Write out the data exactly, keeping every line.

(Plain-text document sources)
╭──
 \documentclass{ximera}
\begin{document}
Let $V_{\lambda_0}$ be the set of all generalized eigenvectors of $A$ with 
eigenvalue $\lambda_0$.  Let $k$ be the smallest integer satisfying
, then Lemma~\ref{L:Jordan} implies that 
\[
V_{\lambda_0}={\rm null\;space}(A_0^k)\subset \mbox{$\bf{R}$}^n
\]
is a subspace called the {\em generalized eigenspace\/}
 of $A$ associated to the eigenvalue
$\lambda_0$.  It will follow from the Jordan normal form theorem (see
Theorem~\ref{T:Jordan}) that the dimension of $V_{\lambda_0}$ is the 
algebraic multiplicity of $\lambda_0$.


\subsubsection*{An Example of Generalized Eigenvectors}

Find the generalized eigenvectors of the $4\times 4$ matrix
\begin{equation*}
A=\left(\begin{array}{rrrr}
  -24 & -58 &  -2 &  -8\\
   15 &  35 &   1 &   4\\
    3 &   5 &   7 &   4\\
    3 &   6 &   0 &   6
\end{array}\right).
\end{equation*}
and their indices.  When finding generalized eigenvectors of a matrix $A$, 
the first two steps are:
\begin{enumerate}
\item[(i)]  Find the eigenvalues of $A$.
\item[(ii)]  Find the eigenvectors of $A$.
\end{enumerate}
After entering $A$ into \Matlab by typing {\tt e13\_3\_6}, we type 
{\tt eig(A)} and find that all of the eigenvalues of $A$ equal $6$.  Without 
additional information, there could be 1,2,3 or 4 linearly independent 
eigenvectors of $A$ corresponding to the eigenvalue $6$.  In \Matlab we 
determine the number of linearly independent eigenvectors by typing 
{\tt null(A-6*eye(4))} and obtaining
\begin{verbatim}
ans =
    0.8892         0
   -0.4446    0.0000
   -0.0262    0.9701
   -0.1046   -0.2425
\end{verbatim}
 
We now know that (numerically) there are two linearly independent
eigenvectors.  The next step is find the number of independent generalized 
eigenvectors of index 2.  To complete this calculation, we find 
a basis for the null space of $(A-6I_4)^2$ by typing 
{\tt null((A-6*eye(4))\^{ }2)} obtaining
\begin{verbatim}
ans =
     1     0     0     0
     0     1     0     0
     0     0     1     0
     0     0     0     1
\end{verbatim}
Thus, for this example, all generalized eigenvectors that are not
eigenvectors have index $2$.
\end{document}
╰──
# Result of this task
 \documentclass{ximera}
\begin{document}
Let $V_{\lambda_0}$ be the set of all generalized eigenvectors of $A$ with 
eigenvalue $\lambda_0$.  Let $k$ be the smallest integer satisfying
, then Lemma~\ref{L:Jordan} implies that 
\[
V_{\lambda_0}={\rm null\;space}(A_0^k)\subset \mbox{$\bf{R}$}^n
\]
is a subspace called the {\em generalized eigenspace\/}
 of $A$ associated to the eigenvalue
$\lambda_0$.  It will follow from the Jordan normal form theorem (see
Theorem~\ref{T:Jordan}) that the dimension of $V_{\lambda_0}$ is the 
algebraic multiplicity of $\lambda_0$.


\subsubsection*{An Example of Generalized Eigenvectors}

Find the generalized eigenvectors of the $4\times 4$ matrix
\begin{equation*}
A=\left(\begin{array}{rrrr}
  -24 & -58 &  -2 &  -8\\
   15 &  35 &   1 &   4\\
    3 &   5 &   7 &   4\\
    3 &   6 &   0 &   6
\end{array}\right).
\end{equation*}
and their indices.  When finding generalized eigenvectors of a matrix $A$, 
the first two steps are:
\begin{enumerate}
\item[(i)]  Find the eigenvalues of $A$.
\item[(ii)]  Find the eigenvectors of $A$.
\end{enumerate}
After entering $A$ into \Matlab by typing {\tt e13\_3\_6}, we type 
{\tt eig(A)} and find that all of the eigenvalues of $A$ equal $6$.  Without 
additional information, there could be 1,2,3 or 4 linearly independent 
eigenvectors of $A$ corresponding to the eigenvalue $6$.  In \Matlab we 
determine the number of linearly independent eigenvectors by typing 
{\tt null(A-6*eye(4))} and obtaining
\begin{verbatim}
ans =
    0.8892         0
   -0.4446    0.0000
   -0.0262    0.9701
   -0.1046   -0.2425
\end{verbatim}
 
We now know that (numerically) there are two linearly independent
eigenvectors.  The next step is find the number of independent generalized 
eigenvectors of index 2.  To complete this calculation, we find 
a basis for the null space of $(A-6I_4)^2$ by typing 
{\tt null((A-6*eye(4))\^{ }2)} obtaining
\begin{verbatim}
ans =
     1     0     0     0
     0     1     0     0
     0     0     1     0
     0     0     0     1
\end{verbatim}
Thus, for this example, all generalized eigenvectors that are not
eigenvectors have index $2$.
\end{document}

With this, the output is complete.